Instructions for the task
Please output the records below in full, exactly as given, but without the images.

[Dataset excerpts]

:::::

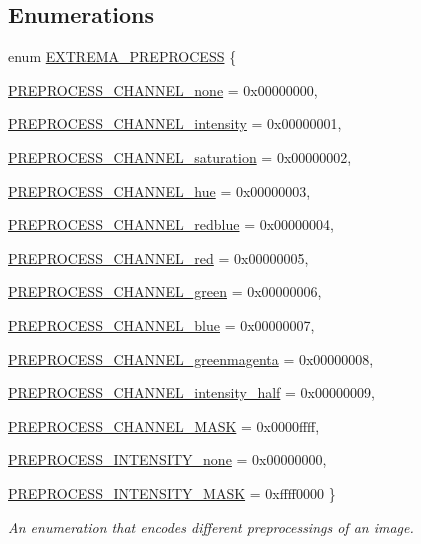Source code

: \subsection*{Enumerations}
\begin{CompactItemize}
\item 
enum \hyperlink{namespaceextrema_837b46455687e9080322d02a03574dab}{EXTREMA\_\-PREPROCESS} \{ \par
\hyperlink{namespaceextrema_837b46455687e9080322d02a03574dab6e6905a3051cdbd1851efe84003767c9}{PREPROCESS\_\-CHANNEL\_\-none} =  0x00000000, 
\par
\hyperlink{namespaceextrema_837b46455687e9080322d02a03574dab5ff7df8d9fc7be7fd6275ad131a44f63}{PREPROCESS\_\-CHANNEL\_\-intensity} =  0x00000001, 
\par
\hyperlink{namespaceextrema_837b46455687e9080322d02a03574dabadc1adf81839246189e2101136e4803a}{PREPROCESS\_\-CHANNEL\_\-saturation} =  0x00000002, 
\par
\hyperlink{namespaceextrema_837b46455687e9080322d02a03574dab7d8fd3f696403b8d3a06ace8042f109a}{PREPROCESS\_\-CHANNEL\_\-hue} =  0x00000003, 
\par
\hyperlink{namespaceextrema_837b46455687e9080322d02a03574dab816f4249ff73dc421ade287c4aefe7c9}{PREPROCESS\_\-CHANNEL\_\-redblue} =  0x00000004, 
\par
\hyperlink{namespaceextrema_837b46455687e9080322d02a03574dab979894d180cfe39ba533c1783e4b54aa}{PREPROCESS\_\-CHANNEL\_\-red} =  0x00000005, 
\par
\hyperlink{namespaceextrema_837b46455687e9080322d02a03574dab02b2121aec79fe04eca1c07da6e3f736}{PREPROCESS\_\-CHANNEL\_\-green} =  0x00000006, 
\par
\hyperlink{namespaceextrema_837b46455687e9080322d02a03574dab15a04c3a540efeb8a7c66ce5ef57f0e6}{PREPROCESS\_\-CHANNEL\_\-blue} =  0x00000007, 
\par
\hyperlink{namespaceextrema_837b46455687e9080322d02a03574dab8fce3b44ce4243329cdeac24901c9eb4}{PREPROCESS\_\-CHANNEL\_\-greenmagenta} =  0x00000008, 
\par
\hyperlink{namespaceextrema_837b46455687e9080322d02a03574daba06e033c2799b1aa4b3f0c443d92761e}{PREPROCESS\_\-CHANNEL\_\-intensity\_\-half} =  0x00000009, 
\par
\hyperlink{namespaceextrema_837b46455687e9080322d02a03574dab012fc30ad1d9748fb9b87f9fd0e7ae66}{PREPROCESS\_\-CHANNEL\_\-MASK} =  0x0000ffff, 
\par
\hyperlink{namespaceextrema_837b46455687e9080322d02a03574dab87840119e4ff8124647a53f61ee7b40d}{PREPROCESS\_\-INTENSITY\_\-none} =  0x00000000, 
\par
\hyperlink{namespaceextrema_837b46455687e9080322d02a03574dab13d197e4e739d54780467b0c74d12c32}{PREPROCESS\_\-INTENSITY\_\-MASK} =  0xffff0000
 \}
\begin{CompactList}\small\item\em An enumeration that encodes different preprocessings of an image. \item\end{CompactList}\end{CompactItemize}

:::::

Response area
Source code

: \subsection*{Enumerations}
\begin{CompactItemize}
\item 
enum \hyperlink{namespaceextrema_837b46455687e9080322d02a03574dab}{EXTREMA\_\-PREPROCESS} \{ \par
\hyperlink{namespaceextrema_837b46455687e9080322d02a03574dab6e6905a3051cdbd1851efe84003767c9}{PREPROCESS\_\-CHANNEL\_\-none} =  0x00000000, 
\par
\hyperlink{namespaceextrema_837b46455687e9080322d02a03574dab5ff7df8d9fc7be7fd6275ad131a44f63}{PREPROCESS\_\-CHANNEL\_\-intensity} =  0x00000001, 
\par
\hyperlink{namespaceextrema_837b46455687e9080322d02a03574dabadc1adf81839246189e2101136e4803a}{PREPROCESS\_\-CHANNEL\_\-saturation} =  0x00000002, 
\par
\hyperlink{namespaceextrema_837b46455687e9080322d02a03574dab7d8fd3f696403b8d3a06ace8042f109a}{PREPROCESS\_\-CHANNEL\_\-hue} =  0x00000003, 
\par
\hyperlink{namespaceextrema_837b46455687e9080322d02a03574dab816f4249ff73dc421ade287c4aefe7c9}{PREPROCESS\_\-CHANNEL\_\-redblue} =  0x00000004, 
\par
\hyperlink{namespaceextrema_837b46455687e9080322d02a03574dab979894d180cfe39ba533c1783e4b54aa}{PREPROCESS\_\-CHANNEL\_\-red} =  0x00000005, 
\par
\hyperlink{namespaceextrema_837b46455687e9080322d02a03574dab02b2121aec79fe04eca1c07da6e3f736}{PREPROCESS\_\-CHANNEL\_\-green} =  0x00000006, 
\par
\hyperlink{namespaceextrema_837b46455687e9080322d02a03574dab15a04c3a540efeb8a7c66ce5ef57f0e6}{PREPROCESS\_\-CHANNEL\_\-blue} =  0x00000007, 
\par
\hyperlink{namespaceextrema_837b46455687e9080322d02a03574dab8fce3b44ce4243329cdeac24901c9eb4}{PREPROCESS\_\-CHANNEL\_\-greenmagenta} =  0x00000008, 
\par
\hyperlink{namespaceextrema_837b46455687e9080322d02a03574daba06e033c2799b1aa4b3f0c443d92761e}{PREPROCESS\_\-CHANNEL\_\-intensity\_\-half} =  0x00000009, 
\par
\hyperlink{namespaceextrema_837b46455687e9080322d02a03574dab012fc30ad1d9748fb9b87f9fd0e7ae66}{PREPROCESS\_\-CHANNEL\_\-MASK} =  0x0000ffff, 
\par
\hyperlink{namespaceextrema_837b46455687e9080322d02a03574dab87840119e4ff8124647a53f61ee7b40d}{PREPROCESS\_\-INTENSITY\_\-none} =  0x00000000, 
\par
\hyperlink{namespaceextrema_837b46455687e9080322d02a03574dab13d197e4e739d54780467b0c74d12c32}{PREPROCESS\_\-INTENSITY\_\-MASK} =  0xffff0000
 \}
\begin{CompactList}\small\item\em An enumeration that encodes different preprocessings of an image. \item\end{CompactList}\end{CompactItemize}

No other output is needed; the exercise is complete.